===== Supplied records

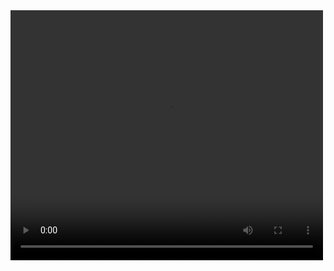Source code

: <!DOCTYPE html>
<html lang="en">
<head>
    <meta charset="UTF-8">
    <meta name="viewport" content="width=device-width, initial-scale=1.0">
    <title>Video</title>
</head>
<!--This tag helps to add a video to our page and allows various features to it.-->
<body>
    <video src="assest/THIS IS 4K ANIME Goku Edit [ULTRA HD INSTINCT].mp4"
    alt="UltraInstinct"
    height="400px"
    width="500px"
    loop
    controls
    autoplay/>
</body>
</html>
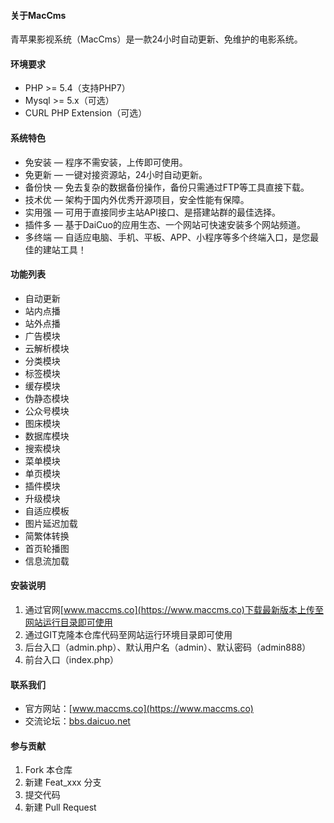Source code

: #### 关于MacCms
青苹果影视系统（MacCms）是一款24小时自动更新、免维护的电影系统。

#### 环境要求
- PHP >= 5.4（支持PHP7）
- Mysql >= 5.x（可选）
- CURL PHP Extension（可选）

#### 系统特色
* 免安装 — 程序不需安装，上传即可使用。
* 免更新 — 一键对接资源站，24小时自动更新。
* 备份快 — 免去复杂的数据备份操作，备份只需通过FTP等工具直接下载。
* 技术优 — 架构于国内外优秀开源项目，安全性能有保障。
* 实用强 — 可用于直接同步主站API接口、是搭建站群的最佳选择。
* 插件多 — 基于DaiCuo的应用生态、一个网站可快速安装多个网站频道。
* 多终端 — 自适应电脑、手机、平板、APP、小程序等多个终端入口，是您最佳的建站工具！

#### 功能列表
* 自动更新
* 站内点播
* 站外点播
* 广告模块
* 云解析模块
* 分类模块
* 标签模块
* 缓存模块
* 伪静态模块
* 公众号模块
* 图床模块
* 数据库模块
* 搜索模块
* 菜单模块
* 单页模块
* 插件模块
* 升级模块
* 自适应模板
* 图片延迟加载
* 简繁体转换
* 首页轮播图
* 信息流加载

#### 安装说明
1. 通过官网[www.maccms.co](https://www.maccms.co)下载最新版本上传至网站运行目录即可使用
2. 通过GIT克隆本仓库代码至网站运行环境目录即可使用
3. 后台入口（admin.php）、默认用户名（admin）、默认密码（admin888）
4. 前台入口（index.php）

#### 联系我们
- 官方网站：[www.maccms.co](https://www.maccms.co)
- 交流论坛：[bbs.daicuo.net](http://bbs.daicuo.net/forum-60-1.html)

#### 参与贡献
1. Fork 本仓库
2. 新建 Feat_xxx 分支
3. 提交代码
4. 新建 Pull Request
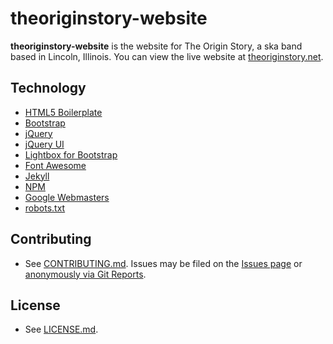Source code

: theoriginstory-website
======
**theoriginstory-website** is the website for The Origin Story, a ska band based in Lincoln, Illinois. You can view the live website at [theoriginstory.net](https://www.theoriginstory.net).

## Technology
* [HTML5 Boilerplate](https://html5boilerplate.com)
* [Bootstrap](https://getbootstrap.com)
* [jQuery](https://jquery.com)
* [jQuery UI](https://jqueryui.com)
* [Lightbox for Bootstrap](https://ashleydw.github.io/lightbox)
* [Font Awesome](http://fontawesome.io)
* [Jekyll](https://jekyllrb.com)
* [NPM](https://www.npmjs.com)
* [Google Webmasters](https://www.google.com/webmasters)
* [robots.txt](http://www.robotstxt.org)

## Contributing
* See [CONTRIBUTING.md](https://github.com/danparson/theoriginstory-website/blob/master/CONTRIBUTING.md). Issues may be filed on the [Issues page](https://github.com/danparson/theoriginstory-website/issues) or [anonymously via Git Reports](https://gitreports.com/issue/danparson/theoriginstory-website).

## License
* See [LICENSE.md](https://github.com/danparson/theoriginstory-website/blob/master/LICENSE.md).
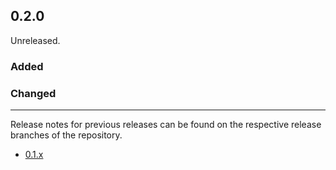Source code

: ## 0.2.0

Unreleased.

### Added

### Changed

---

Release notes for previous releases can be found on the respective release 
branches of the repository.

<!-- ARCHIVE_START -->
* [0.1.x](https://github.com/credibil/key/blob/release-0.1.0/RELEASES.md)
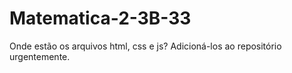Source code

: # Matematica-2-3B-33
Onde estão os arquivos html, css e js? Adicioná-los ao repositório urgentemente.
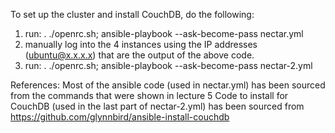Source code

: To set up the cluster and install CouchDB, do the following:
1. run: . ./openrc.sh; ansible-playbook --ask-become-pass nectar.yml
2. manually log into the 4 instances using the IP addresses (ubuntu@x.x.x.x) that are the output of the above code.  
3. run: . ./openrc.sh; ansible-playbook --ask-become-pass nectar-2.yml

References: 
Most of the ansible code (used in nectar.yml) has been sourced from the commands that were shown in lecture 5
Code to install for CouchDB (used in the last part of nectar-2.yml) has been sourced from https://github.com/glynnbird/ansible-install-couchdb
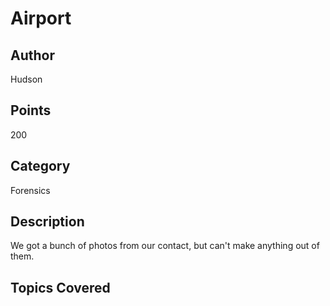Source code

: # Airport

## Author
Hudson
## Points
200
## Category
Forensics
## Description
We got a bunch of photos from our contact, but can't make anything out of them.
## Topics Covered


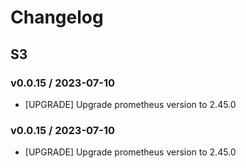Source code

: # Changelog

## S3


### v0.0.15 / 2023-07-10
* [UPGRADE] Upgrade prometheus version to 2.45.0

### v0.0.15 / 2023-07-10
* [UPGRADE] Upgrade prometheus version to 2.45.0
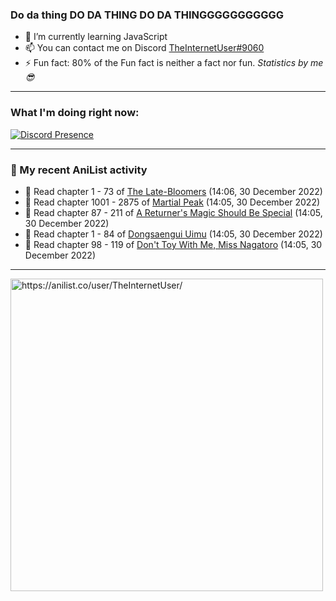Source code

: ### Do da thing DO DA THING DO DA THINGGGGGGGGGGG

- 🌱 I’m currently learning JavaScript
- 📫 You can contact me on Discord [TheInternetUser#9060](https://discord.com/users/534117072796385300)
- ⚡ Fun fact: 80% of the Fun fact is neither a fact nor fun. _Statistics by me 😎_
<hr>
 
### What I'm doing right now:
[![Discord Presence](https://lanyard.cnrad.dev/api/534117072796385300)](https://discord.com/users/534117072796385300)
<hr>
  
### 🌸 My recent AniList activity

<!-- ANILIST_ACTIVITY:start -->

-   📖 Read chapter 1 - 73 of [The Late-Bloomers](https://anilist.co/manga/143608) (14:06, 30 December 2022)
-   📖 Read chapter 1001 - 2875 of [Martial Peak](https://anilist.co/manga/104494) (14:05, 30 December 2022)
-   📖 Read chapter 87 - 211 of [A Returner's Magic Should Be Special](https://anilist.co/manga/105393) (14:05, 30 December 2022)
-   📖 Read chapter 1 - 84 of [Dongsaengui Uimu](https://anilist.co/manga/128768) (14:05, 30 December 2022)
-   📖 Read chapter 98 - 119 of [Don't Toy With Me, Miss Nagatoro](https://anilist.co/manga/100664) (14:05, 30 December 2022)

<!-- ANILIST_ACTIVITY:end -->
<hr>

<img width="500" alt="https://anilist.co/user/TheInternetUser/" src="https://img.anili.st/User/929966"/>
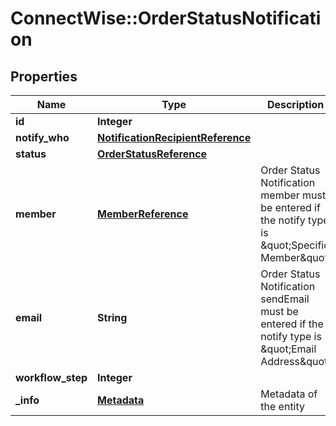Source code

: # ConnectWise::OrderStatusNotification

## Properties
Name | Type | Description | Notes
------------ | ------------- | ------------- | -------------
**id** | **Integer** |  | [optional] 
**notify_who** | [**NotificationRecipientReference**](NotificationRecipientReference.md) |  | 
**status** | [**OrderStatusReference**](OrderStatusReference.md) |  | [optional] 
**member** | [**MemberReference**](MemberReference.md) | Order Status Notification member must be entered if the notify type is \&quot;Specific Member\&quot; | [optional] 
**email** | **String** | Order Status Notification sendEmail must be entered if the notify type is \&quot;Email Address\&quot; | [optional] 
**workflow_step** | **Integer** |  | [optional] 
**_info** | [**Metadata**](Metadata.md) | Metadata of the entity | [optional] 


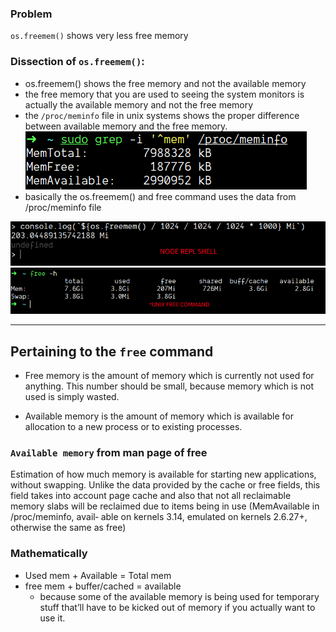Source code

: ### Problem

`os.freemem()` shows very less free memory

### Dissection of `os.freemem()`:

-   os.freemem() shows the free memory and not the available memory
-   the free memory that you are used to seeing the system monitors is actually the available memory and not the free memory
-   the `/proc/meminfo` file in unix systems shows the proper difference between available memory and the free memory.
    <img src="./assets/procmeminfo.png" alt="output of the sudo grep -i '^mem' /proc/meminfo">
-   basically the os.freemem() and free command uses the data from /proc/meminfo file

<img src="./assets/node_free.png">
<img src="./assets/unix_free.png">

---

## Pertaining to the `free` command

-   Free memory is the amount of memory which is currently not used for anything. This number should be small, because memory which is not used is simply wasted.

-   Available memory is the amount of memory which is available for allocation to a new process or to existing processes.

### `Available memory` from man page of free

Estimation of how much memory is available for starting new applications, without swapping. Unlike the data provided by the cache or free fields, this field takes into account page cache and also that not all reclaimable memory slabs will be reclaimed due to items being in use (MemAvailable in /proc/meminfo, avail‐ able on kernels 3.14, emulated on kernels 2.6.27+, otherwise the same as free)

### Mathematically

-   Used mem + Available = Total mem
-   free mem + buffer/cached = available
    -   because some of the available memory is being used for temporary stuff that’ll have to be kicked out of memory if you actually want to use it.
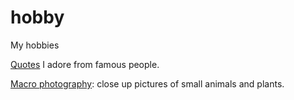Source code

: # hobby
My hobbies

[Quotes](./doc/zitate.md) I adore from famous people.

[Macro photography](https://n3xus6.github.io/hobby/macro-photography/webpage-index.htm): close up pictures of small animals and plants.
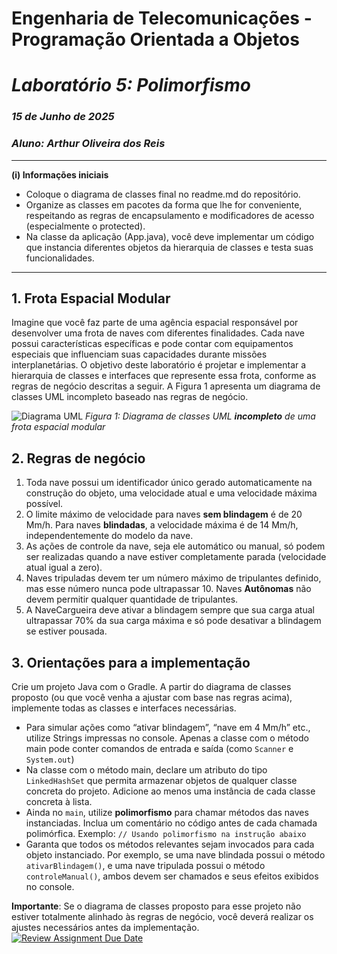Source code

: # Engenharia de Telecomunicações - Programação Orientada a Objetos

# *Laboratório 5: Polimorfismo*

### _15 de Junho de 2025_
### _Aluno: Arthur Oliveira dos Reis_

---

**(i) Informações iniciais**
- Coloque o diagrama de classes final no readme.md do repositório.
- Organize as classes em pacotes da forma que lhe for conveniente, respeitando as regras de encapsulamento e modificadores de acesso (especialmente o protected).
- Na classe da aplicação (App.java), você deve implementar um código que instancia diferentes objetos da hierarquia de classes e testa suas funcionalidades.

---

## 1. Frota Espacial Modular

Imagine que você faz parte de uma agência espacial responsável por desenvolver uma frota de naves com diferentes finalidades. Cada nave possui características específicas e pode contar com equipamentos especiais que influenciam suas capacidades durante missões interplanetárias. O objetivo deste laboratório é projetar e implementar a hierarquia de classes e interfaces que represente essa frota, conforme as regras de negócio descritas a seguir. A Figura 1 apresenta um diagrama de classes UML incompleto baseado nas regras de negócio.

![Diagrama UML](diagramaUML.png)
_Figura 1: Diagrama de classes UML **incompleto** de uma frota espacial modular_

## 2. Regras de negócio

1. Toda nave possui um identificador único gerado automaticamente na construção do objeto, uma velocidade atual e uma velocidade máxima possível.
2. O limite máximo de velocidade para naves **sem blindagem** é de 20 Mm/h. Para naves **blindadas**, a velocidade máxima é de 14 Mm/h, independentemente do modelo da nave.
3. As ações de controle da nave, seja ele automático ou manual, só podem ser realizadas quando a nave estiver completamente parada (velocidade atual igual a zero).
4. Naves tripuladas devem ter um número máximo de tripulantes definido, mas esse número nunca pode ultrapassar 10. Naves **Autônomas** não devem permitir qualquer quantidade de tripulantes.
5. A NaveCargueira deve ativar a blindagem sempre que sua carga atual ultrapassar 70% da sua carga máxima e só pode desativar a blindagem se estiver pousada.

## 3. Orientações para a implementação

Crie um projeto Java com o Gradle. A partir do diagrama de classes proposto (ou que você venha a ajustar com base nas regras acima), implemente todas as classes e interfaces necessárias.

- Para simular ações como “ativar blindagem”, “nave em 4 Mm/h” etc., utilize Strings impressas no console. Apenas a classe com o método main pode conter comandos de entrada e saída (como `Scanner` e `System.out`)
- Na classe com o método main, declare um atributo do tipo `LinkedHashSet` que permita armazenar objetos de qualquer classe concreta do projeto. Adicione ao menos uma instância de cada classe concreta à lista.
- Ainda no `main`, utilize **polimorfismo** para chamar métodos das naves instanciadas. Inclua um comentário no código antes de cada chamada polimórfica. Exemplo: `// Usando polimorfismo na instrução abaixo`
- Garanta que todos os métodos relevantes sejam invocados para cada objeto instanciado. Por exemplo, se uma nave blindada possui o método `ativarBlindagem()`, e uma nave tripulada possui o método `controleManual()`, ambos devem ser chamados e seus efeitos exibidos no console.

**Importante**: Se o diagrama de classes proposto para esse projeto não estiver totalmente alinhado às regras de negócio, você deverá realizar os ajustes necessários antes da implementação.[![Review Assignment Due Date](https://classroom.github.com/assets/deadline-readme-button-22041afd0340ce965d47ae6ef1cefeee28c7c493a6346c4f15d667ab976d596c.svg)](https://classroom.github.com/a/5KCWodJe)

==========

What is being asked - Wherever the string "index" appears in a line of the records, copy that line.

Response below -
4. 前台入口（index.php）
[Macro photography](https://n3xus6.github.io/hobby/macro-photography/webpage-index.htm): close up pictures of small animals and plants.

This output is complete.